Il n’est pas de comédie de cocufiage qui ne puisse se conter à partir d’une porte entrebâillée ou d’un rideau qu’on écarte, nous a appris le théâtre de boulevard, à l’égal de ses déclinaisons sur grand écran. En faisant sien ce précepte dans son nouveau film, qui s’ouvre sur l’embrasure d’un rideau où couler un regard clandestin, Christophe Honoré raccorde le climat de récréation et de désinvolture vive du vaudeville avec le papier peint de sa veine cinéma d’appartement, dont on retrouve les invariants : ses acteurs fétiches dans leurs plus beaux manteaux d’automne, l’autopsie du couple, le sociotope du Paris rive gauche, succinctement fouetté par quelques embruns atlantiques. Chiara Mastroianni y joue Maria, prof de droit vouée mordicus à satisfaire son inclination pour les beaux étudiants, ayant depuis longtemps (et unilatéralement) fait tomber la barrière morale de l’adultère dans son mariage avec Richard (Benjamin Biolay, voix blanche et taciturnité mate).
Bilan
Le texto d'un amant qu'intercepte le mari cocu tiendra lieu de déclencheur d'intrigue : Maria se retranche à l'hôtel pour une nuit, le temps de déterminer si son mariage vit ses derniers feux. Point de zones éruptives dans ce Chambre 212, où les portes ne claquent pas quand elles tournent sur leurs gonds, ou se contentent de coulisser pour figurer l'éloignement des deux époux. Un an après avoir dépeint l'amour mort-né entre un étudiant et un écrivain atteint du sida dans Aimer, plaire et courir vite, Honoré, peut-être repu de gravité, a puisé chez des cinéastes qu'il admire (listés prolifiquement au générique, de Bertrand Blier à Alain Resnais en passant par Woody Allen et Ingmar Bergman) les ferments poético-comiques d'une tout autre forme d'élégie amoureuse. Un bilan de ce qu'il reste d'une flamme engourdie après vingt-cinq ans de mariage, interprétation toute littérale et déraisonnable de l'idée maîtresse du récit : on finit par tromper ce partenaire qu'on rechigne à quitter avec nul autre que le souvenir gardé de lui aux débuts de la relation.
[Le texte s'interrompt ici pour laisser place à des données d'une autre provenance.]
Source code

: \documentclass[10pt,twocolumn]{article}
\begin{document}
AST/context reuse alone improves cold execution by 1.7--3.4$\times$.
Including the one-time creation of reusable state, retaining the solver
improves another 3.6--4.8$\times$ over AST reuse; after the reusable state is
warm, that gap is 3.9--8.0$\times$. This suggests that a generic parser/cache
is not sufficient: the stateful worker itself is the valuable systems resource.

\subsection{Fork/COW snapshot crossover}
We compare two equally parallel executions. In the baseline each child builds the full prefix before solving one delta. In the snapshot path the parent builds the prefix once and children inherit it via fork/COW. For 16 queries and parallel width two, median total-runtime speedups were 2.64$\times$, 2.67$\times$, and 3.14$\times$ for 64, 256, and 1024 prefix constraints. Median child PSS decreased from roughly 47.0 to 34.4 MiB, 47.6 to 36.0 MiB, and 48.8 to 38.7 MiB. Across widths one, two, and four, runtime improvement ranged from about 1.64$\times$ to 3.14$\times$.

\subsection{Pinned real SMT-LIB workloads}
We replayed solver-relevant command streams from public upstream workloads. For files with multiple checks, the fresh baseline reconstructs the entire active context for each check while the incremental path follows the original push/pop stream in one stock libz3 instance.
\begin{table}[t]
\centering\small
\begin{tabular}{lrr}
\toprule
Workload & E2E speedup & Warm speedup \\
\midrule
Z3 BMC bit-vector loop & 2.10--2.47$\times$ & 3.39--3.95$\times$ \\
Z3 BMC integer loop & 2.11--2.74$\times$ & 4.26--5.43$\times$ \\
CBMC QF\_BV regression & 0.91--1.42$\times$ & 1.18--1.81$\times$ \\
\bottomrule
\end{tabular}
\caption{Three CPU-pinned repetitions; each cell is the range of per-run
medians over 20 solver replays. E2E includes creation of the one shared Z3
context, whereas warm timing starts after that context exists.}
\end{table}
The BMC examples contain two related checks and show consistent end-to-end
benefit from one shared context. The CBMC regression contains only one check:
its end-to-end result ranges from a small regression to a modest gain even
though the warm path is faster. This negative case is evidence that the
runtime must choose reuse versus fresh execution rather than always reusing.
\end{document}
Le film hallucinera donc avec Maria l'apparition de son époux tel qu'elle l'a connu vingt-cinq ans plus tôt (Vincent Lacoste, nouvelle muse du cinéaste), cryogénisé par un sortilège de cinéma. Il sera bel et bien possible de batifoler avec cette survivance anachronique de Richard au visage poupin, car après tout, «Si on ne peut plus tromper son mari avec son mari, où va-t-on ?» Et si la nuit devait porter conseil à Maria, c'est un véritable concile de crise qui vient bientôt perturber sa retraite, à mesure que s'invitent dans sa chambre une pléiade d'autres figures : sa Volonté personnifiée - qui arbore donc les traits d'un baladin aznavourien en veste léopard -, le fantôme de la mère morte, «la liste des écarts» de l'épouse, soit une cohorte d'amants aux traits d'Adonis… Mais aussi et surtout l'amour de jeunesse du mari bafoué, la rivale quintessenciée Irène Haffner (Camille Cottin, qui se substitue presque à Chiara Mastroianni comme pivot du récit). Ainsi la trinité de la femme, du mari et de l'amant se mue en un frémissant quatuor à partir duquel le récit configurera ses quiproquos et renversements de vapeur. La chorégraphie de leurs interactions se trousse à la manière d'une pièce musicale bien que (presque) personne n'y chante : chaque duo trouve à y livrer son couplet au gré de permutations ludiques, plaquer ses répliques comme au piano, à faire son numéro - numéro de couloir, numéro de chambre à coucher, au son d'une sonate, au zinc d'un bar. La meilleure idée du film est de leur offrir pour décor cette chambre d'hôtel gigogne, spatialisation de l'espace mental de l'héroïne qui dévoile ses doubles fonds à mesure que surgissent les personnages, ainsi que ce dispositif diablement prodigue en fiction qu'est la fenêtre avec vue imprenable sur le domicile conjugal pour mieux faire l'état des lieux du mariage.
Ouate
Si le film n’est pas aussi emballant qu’on pouvait l’espérer à l’aune du concept sur lequel il s’édifie et de sa malléabilité comique, c’est probablement parce que toute forme d’inquiétude pour l’avenir de ce mariage qui se délite (hanté par le fantôme méta que le couple Mastroianni-Biolay a formé à la ville) peine à s’y infiltrer. L’épure du décor, réduit à une rue cinégénique de Montparnasse baignée d’une lumière ambrée, forme la ouate confortable d’un film sous cloche, Paris stylisé de globe à neige bardé de signes (la façade omniprésente du cinéma les 7 Parnassiens, le glacis rétro d’un bistrot idéalement nommé Rosebud) qui conspirent à faire clignoter l’artifice de l’ensemble autant que le geste du cinéaste épris de sa fiction.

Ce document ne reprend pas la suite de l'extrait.